Dynamic batching tries to live near the knee: enough batch size to raise \(\mu\), but not so much delay that P99 explodes.
25.7 Control Levers
When P99 is too high, you have only a few knobs:
- Reduce utilization: add capacity or shed load
- Reduce variance: cap output length, normalize prompt sizes, separate phases
- Improve scheduling: priority queues, preemption, SRPT
- Admission control: token bucket or adaptive concurrency limits to prevent entering unstable regions
Admission control is often the safest lever: reject or defer excess work early so the system never crosses \(\rho \approx 1\).
These are structural levers, not micro-optimizations.
25.8 Measurement Checklist
Track these explicitly:
- Arrival rate \(\lambda\)
- Service time distribution (not just mean)
- Queue length over time
- P50/P95/P99 for queue time and service time separately
If you only measure end-to-end latency, you cannot tell whether the problem is compute or queueing.
25.9 Mini Case Study
Assume:
- Average service time \(E[S] = 0.25s\) (so \(\mu = 4\) req/s)

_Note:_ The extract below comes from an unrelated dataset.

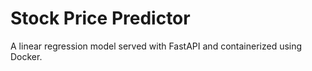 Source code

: # Stock Price Predictor

A linear regression model served with FastAPI and containerized using Docker.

- Arrival rate \(\lambda = 3.2\) req/s (80% utilization)
Then:
\[W \approx \frac{1}{\mu - \lambda} = \frac{1}{0.8} = 1.25s\]
Your average latency is 5× your mean service time — and P99 will be worse.
This is why systems that “look fine” at 60% utilization fall apart at 80%.
25.10 Connections
- Inference Optimization: Prefill and decode have different queueing behavior. See Inference Optimization.
- The Art of Measurement: Queueing metrics are a first-class signal. See The Art of Measurement.
- Advanced LLM Serving: Admission control, batching, and prioritization are queueing levers. See Advanced LLM Serving.
25.11 Key Takeaways
- Utilization predicts tail latency: \(\rho \to 1\) implies runaway queues.
- Variance matters as much as mean: lower service time variance lowers tails.
- Batching is a tradeoff: throughput up, latency up.
- Queue time is diagnosable: measure it separately from service time.
[1]
J. D. C. Little, “A proof for the queueing formula: L = \(\lambda\)w,” Operations Research, vol. 9, no. 3, pp. 383–387, 1961.
[2]
M. Harchol-Balter, Performance modeling and design of computer systems: Queueing theory in action. Cambridge University Press, 2013.